Şehid Çamran yaşamıyla, yaşattıklarıyla, tevazusuyla, cesaretiyle, kibirden ve bencillikten uzak olan o güzel kalbiyle gitti bu kirli dünyadan. Bu kirli dünyada, temiz kalmaya çalışanların gamını arttırarak, onları yalnız bırakarak gitti.

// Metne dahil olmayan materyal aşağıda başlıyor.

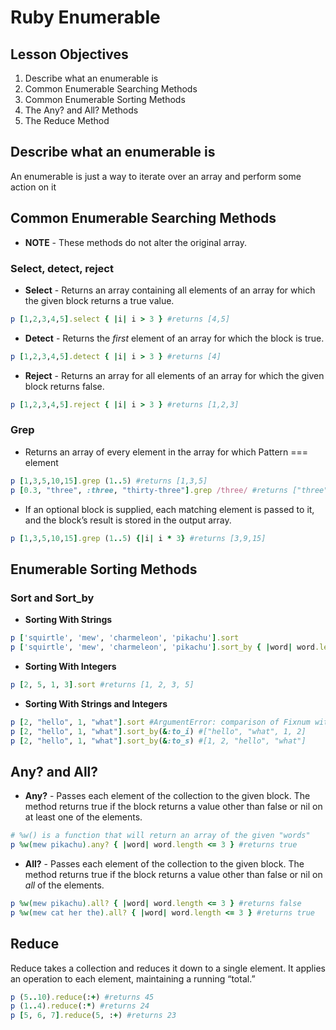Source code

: # Ruby Enumerable

## Lesson Objectives

1. Describe what an enumerable is
1. Common Enumerable Searching Methods
1. Common Enumerable Sorting Methods
1. The Any? and All? Methods
1. The Reduce Method

## Describe what an enumerable is

An enumerable is just a way to iterate over an array and perform some action on it

## Common Enumerable Searching Methods

* **NOTE** - These methods do not alter the original array.

### Select, detect, reject

* **Select** - Returns an array containing all elements of an array for which the given block returns a true value.

``` ruby
p [1,2,3,4,5].select { |i| i > 3 } #returns [4,5]
```

* **Detect** - Returns the *first* element of an array for which the block is true.

``` ruby
p [1,2,3,4,5].detect { |i| i > 3 } #returns [4]
```

* **Reject** - Returns an array for all elements of an array for which the given block returns false.

``` ruby
p [1,2,3,4,5].reject { |i| i > 3 } #returns [1,2,3]
```

### Grep

* Returns an array of every element in the array for which Pattern === element

``` ruby
p [1,3,5,10,15].grep (1..5) #returns [1,3,5]
p [0.3, "three", :three, "thirty-three"].grep /three/ #returns ["three", :three, "thirty-three"]
```

* If an optional block is supplied, each matching element is passed to it, and the block’s result is stored in the output array.

``` ruby
p [1,3,5,10,15].grep (1..5) {|i| i * 3} #returns [3,9,15]
```

## Enumerable Sorting Methods

### Sort and Sort_by

* **Sorting With Strings**  

``` ruby
p ['squirtle', 'mew', 'charmeleon', 'pikachu'].sort
p ['squirtle', 'mew', 'charmeleon', 'pikachu'].sort_by { |word| word.length}
```

* **Sorting With Integers**  

``` ruby
p [2, 5, 1, 3].sort #returns [1, 2, 3, 5]
```

* **Sorting With Strings and Integers**  

``` ruby
p [2, "hello", 1, "what"].sort #ArgumentError: comparison of Fixnum with String failed
p [2, "hello", 1, "what"].sort_by(&:to_i) #["hello", "what", 1, 2]
p [2, "hello", 1, "what"].sort_by(&:to_s) #[1, 2, "hello", "what"]
```  

## Any? and All?

* **Any?** - Passes each element of the collection to the given block. The method returns true if the block returns a value other than false or nil on at least one of the elements.

``` ruby
# %w() is a function that will return an array of the given "words"
p %w(mew pikachu).any? { |word| word.length <= 3 } #returns true
```

* **All?** - Passes each element of the collection to the given block. The method returns true if the block returns a value other than false or nil on *all* of the elements.

``` ruby
p %w(mew pikachu).all? { |word| word.length <= 3 } #returns false
p %w(mew cat her the).all? { |word| word.length <= 3 } #returns true
```

## Reduce

Reduce takes a collection and reduces it down to a single element. It applies an operation to each element, maintaining a running “total.”  

 ``` ruby
p (5..10).reduce(:+) #returns 45
p (1..4).reduce(:*) #returns 24
p [5, 6, 7].reduce(5, :+) #returns 23
```
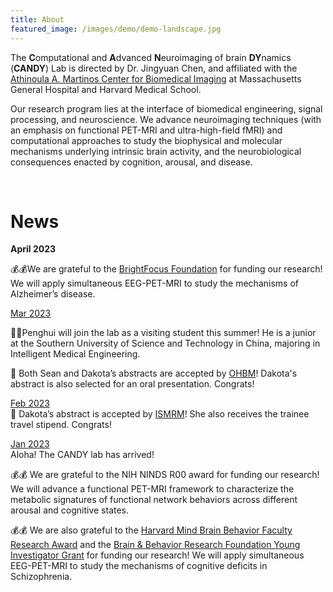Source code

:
 ```yaml
---
title: About
featured_image: /images/demo/demo-landscape.jpg
---
```

The <strong>C</strong>omputational and <strong>A</strong>dvanced <strong>N</strong>euroimaging of brain <strong>DY</strong>namics (<strong>CANDY</strong>) Lab is directed by Dr. Jingyuan Chen, and affiliated with the [Athinoula A. Martinos Center for Biomedical Imaging](https://www.martinos.org/) at Massachusetts General Hospital and Harvard Medical School.

Our research program lies at the interface of biomedical engineering, signal processing, and neuroscience. We advance neuroimaging techniques (with an emphasis on functional PET-MRI and ultra-high-field fMRI) and computational approaches to study the biophysical and molecular mechanisms underlying intrinsic brain activity, and the neurobiological consequences enacted by cognition, arousal, and disease.   

<br>



<h1>News</h1>


<strong>April 2023</strong><br>



💰💰We are grateful to the [BrightFocus Foundation](https://science.brightfocus.org/apply-grant) for funding our research! We will apply simultaneous EEG-PET-MRI to study the mechanisms of Alzheimer’s disease.  

<u>Mar 2023</u><br>


🦒🦒Penghui will join the lab as a visiting student this summer! He is a junior at the Southern University of Science and Technology in China, majoring in Intelligent Medical Engineering.  <br>

🥳 Both Sean and Dakota’s abstracts are accepted by [OHBM](https://www.humanbrainmapping.org/i4a/pages/index.cfm?pageid=4114)! Dakota's abstract is also selected for an oral presentation. Congrats!  

<u>Feb 2023</u><br>
🥳 Dakota’s abstract is accepted by [ISMRM](https://www.ismrm.org/23m/)! She also receives the trainee travel stipend. Congrats!  

<u>Jan 2023</u><br>
Aloha! The CANDY lab has arrived! <br>

💰💰 We are grateful to the NIH NINDS R00 award for funding our research! We will advance a functional PET-MRI framework to characterize the metabolic signatures of functional network behaviors across different arousal and cognitive states.  <br>  	

💰💰 We are also grateful to the [Harvard Mind Brain Behavior Faculty Research Award](https://mbb.harvard.edu/pages/faculty-awards) and the [Brain & Behavior Research Foundation Young Investigator Grant](https://www.bbrfoundation.org/grants-prizes/bbrf-young-investigator-grants) for funding our research! We will apply simultaneous EEG-PET-MRI to study the mechanisms of cognitive deficits in Schizophrenia.   




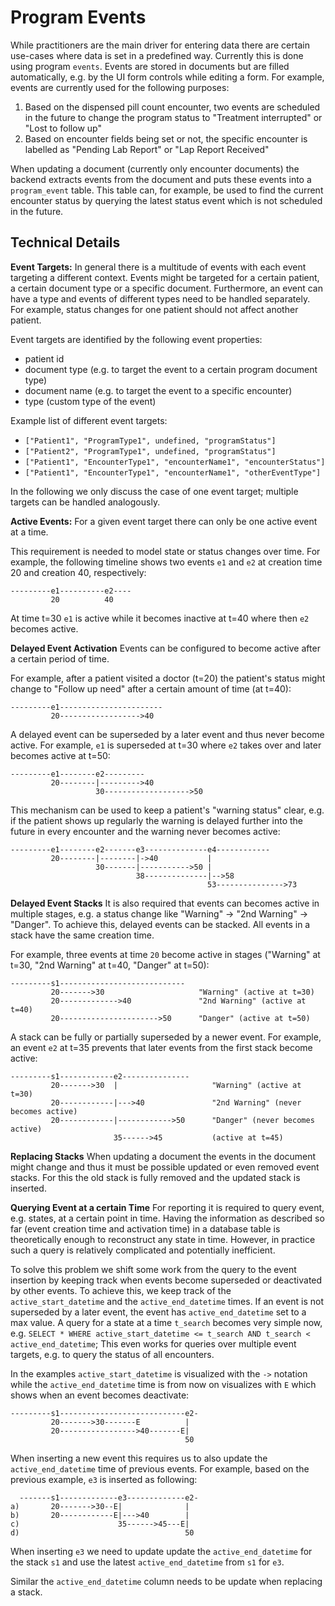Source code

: # Program Events

While practitioners are the main driver for entering data there are certain use-cases where data is set in a predefined way.
Currently this is done using program `events`.
Events are stored in documents but are filled automatically, e.g. by the UI form controls while editing a form.
For example, events are currently used for the following purposes:

1. Based on the dispensed pill count encounter, two events are scheduled in the future to change the program status to "Treatment interrupted" or "Lost to follow up"
2. Based on encounter fields being set or not, the specific encounter is labelled as "Pending Lab Report" or "Lap Report Received"

When updating a document (currently only encounter documents) the backend extracts events from the document and puts these events into a `program_event` table.
This table can, for example, be used to find the current encounter status by querying the latest status event which is not scheduled in the future.

## Technical Details

**Event Targets:**
In general there is a multitude of events with each event targeting a different context.
Events might be targeted for a certain patient, a certain document type or a specific document.
Furthermore, an event can have a type and events of different types need to be handled separately.
For example, status changes for one patient should not affect another patient.

Event targets are identified by the following event properties:

- patient id
- document type (e.g. to target the event to a certain program document type)
- document name (e.g. to target the event to a specific encounter)
- type (custom type of the event)

Example list of different event targets:

- `["Patient1", "ProgramType1", undefined, "programStatus"]`
- `["Patient2", "ProgramType1", undefined, "programStatus"]`
- `["Patient1", "EncounterType1", "encounterName1", "encounterStatus"]`
- `["Patient1", "EncounterType1", "encounterName1", "otherEventType"]`

In the following we only discuss the case of one event target; multiple targets can be handled analogously.

**Active Events:**
For a given event target there can only be one active event at a time.

This requirement is needed to model state or status changes over time.
For example, the following timeline shows two events `e1` and `e2` at creation time 20 and creation 40, respectively:

```
---------e1----------e2----
         20          40
```

At time t=30 `e1` is active while it becomes inactive at t=40 where then `e2` becomes active.

**Delayed Event Activation**
Events can be configured to become active after a certain period of time.

For example, after a patient visited a doctor (t=20) the patient's status might change to "Follow up need" after a certain amount of time (at t=40):

```
---------e1-----------------------
         20------------------>40
```

A delayed event can be superseded by a later event and thus never become active.
For example, `e1` is superseded at t=30 where `e2` takes over and later becomes active at t=50:

```
---------e1--------e2---------
         20--------|--------->40
                   30------------------->50
```

This mechanism can be used to keep a patient's "warning status" clear, e.g. if the patient shows up regularly the warning is delayed further into the future in every encounter and the warning never becomes active:

```
---------e1--------e2-------e3--------------e4------------
         20--------|--------|->40           |
                   30-------|----------->50 |
                            38--------------|-->58
                                            53--------------->73
```

**Delayed Event Stacks**
It is also required that events can becomes active in multiple stages, e.g. a status change like "Warning" -> "2nd Warning" -> "Danger".
To achieve this, delayed events can be stacked.
All events in a stack have the same creation time.

For example, three events at time `20` become active in stages ("Warning" at t=30, "2nd Warning" at t=40, "Danger" at t=50):

```
---------s1----------------------------
         20------->30                     "Warning" (active at t=30)
         20------------->40               "2nd Warning" (active at t=40)
         20---------------------->50      "Danger" (active at t=50)
```

A stack can be fully or partially superseded by a newer event.
For example, an event `e2` at t=35 prevents that later events from the first stack become active:

```
---------s1------------e2---------------
         20------->30  |                     "Warning" (active at t=30)
         20------------|--->40               "2nd Warning" (never becomes active)
         20------------|------------>50      "Danger" (never becomes active)
                       35------>45           (active at t=45)
```

**Replacing Stacks**
When updating a document the events in the document might change and thus it must be possible updated or even removed event stacks.
For this the old stack is fully removed and the updated stack is inserted.

**Querying Event at a certain Time**
For reporting it is required to query event, e.g. states, at a certain point in time.
Having the information as described so far (event creation time and activation time) in a database table is theoretically enough to reconstruct any state in time.
However, in practice such a query is relatively complicated and potentially inefficient.

To solve this problem we shift some work from the query to the event insertion by keeping track when events become superseded or deactivated by other events.
To achieve this, we keep track of the `active_start_datetime` and the `active_end_datetime` times.
If an event is not superseded by a later event, the event has `active_end_datetime` set to a max value.
A query for a state at a time `t_search` becomes very simple now, e.g. `SELECT * WHERE active_start_datetime <= t_search AND t_search < active_end_datetime`;
This even works for queries over multiple event targets, e.g. to query the status of all encounters.

In the examples `active_start_datetime` is visualized with the `->` notation while the `active_end_datetime` time is from now on visualizes with `E` which shows when an event becomes deactivate:

```
---------s1----------------------------e2-
         20------->30-------E          |
         20----------------->40-------E|
                                       50
```

When inserting a new event this requires us to also update the `active_end_datetime` time of previous events.
For example, based on the previous example, `e3` is inserted as following:

```
  -------s1-------------e3-------------e2-
a)       20------->30--E|              |
b)       20------------E|--->40        |
c)                      35------>45---E|
d)                                     50
```

When inserting `e3` we need to update update the `active_end_datetime` for the stack `s1` and use the latest `active_end_datetime` from `s1` for `e3`.

Similar the `active_end_datetime` column needs to be update when replacing a stack.
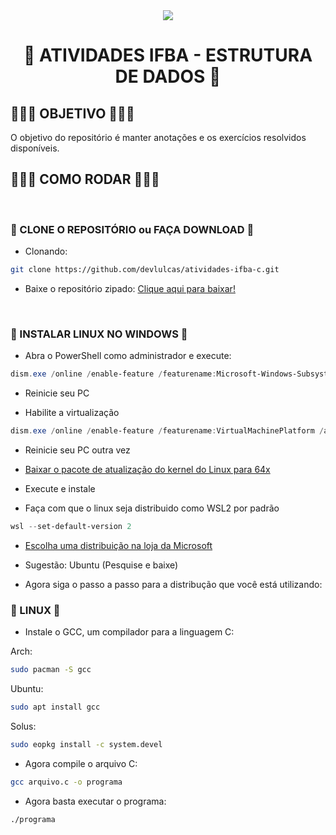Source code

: <div align="center">
  <img src="https://img.shields.io/static/v1?label=LANG&labelColor=FCFCFC&message=ED&color=000000&style=for-the-badge&logo=C&logoColor=000000"/>
</div>

<h1 align="center"> 💾 ATIVIDADES IFBA - ESTRUTURA DE DADOS 💾</h1>

## 🕵🏻‍♂️ OBJETIVO 🕵🏻‍♂️
O objetivo do repositório é manter anotações e os exercícios resolvidos disponíveis.

## 👨🏻‍💻 COMO RODAR 👨🏻‍💻
<br>

### 📁 CLONE O REPOSITÓRIO ou FAÇA DOWNLOAD 📁
- Clonando:
```bash
git clone https://github.com/devlulcas/atividades-ifba-c.git
```

- Baixe o repositório zipado:
[Clique aqui para baixar!](https://github.com/devlulcas/atividades-ifba-c/archive/refs/heads/main.zip)

<br>

### 💊 INSTALAR LINUX NO WINDOWS 💊

- Abra o PowerShell como administrador e execute:
```ps1
dism.exe /online /enable-feature /featurename:Microsoft-Windows-Subsystem-Linux /all /norestart
```

- Reinicie seu PC

- Habilite a virtualização
```ps1
dism.exe /online /enable-feature /featurename:VirtualMachinePlatform /all /norestart
```

- Reinicie seu PC outra vez

- [Baixar o pacote de atualização do kernel do Linux para 64x](https://wslstorestorage.blob.core.windows.net/wslblob/wsl_update_x64.msi)
- Execute e instale 
- Faça com que o linux seja distribuido como WSL2 por padrão
```ps1
wsl --set-default-version 2
```
- [Escolha uma distribuição na loja da Microsoft](https://aka.ms/wslstore)
* Sugestão: Ubuntu (Pesquise e baixe)
- Agora siga o passo a passo para a distribução que você está utilizando:

### 🐧 LINUX 🐧
- Instale o GCC, um compilador para a linguagem C:

Arch:
```bash
sudo pacman -S gcc
```
Ubuntu:
```bash
sudo apt install gcc
```

Solus:
```bash
sudo eopkg install -c system.devel
```

- Agora compile o arquivo C:

```bash
gcc arquivo.c -o programa
```

- Agora basta executar o programa:

```bash
./programa
```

Ama onun takipçileri yalnızlığın ne değerli bir hazine olduğunu, yalnız olan insanın asıl dosta kavuşma aşkıyla daha fazla yandığını da Çamran’dan öğrenmişti. Öyle bir insandan bahsediyoruz ki kalbi sürekli Allah ile beraber, gönlü daima mazlumlardan yana ve şehadet uğruna yanıp tutuşan bir kalbe sahip.
Şehadete henüz kavuşamadığı savaşların birinden sonra özlemini şu sözlerle dile getiriyor;’
Ben şehadetin saadetinden nasiplenemedim. Hayatta kalmaya,acı çekmeye yanıp yanıp dirilmeye,ciğerparelerimin ölü bedenlerine bakmaya ve cenazeleri arasında sabretmeye mahkumum.. Heyhat!’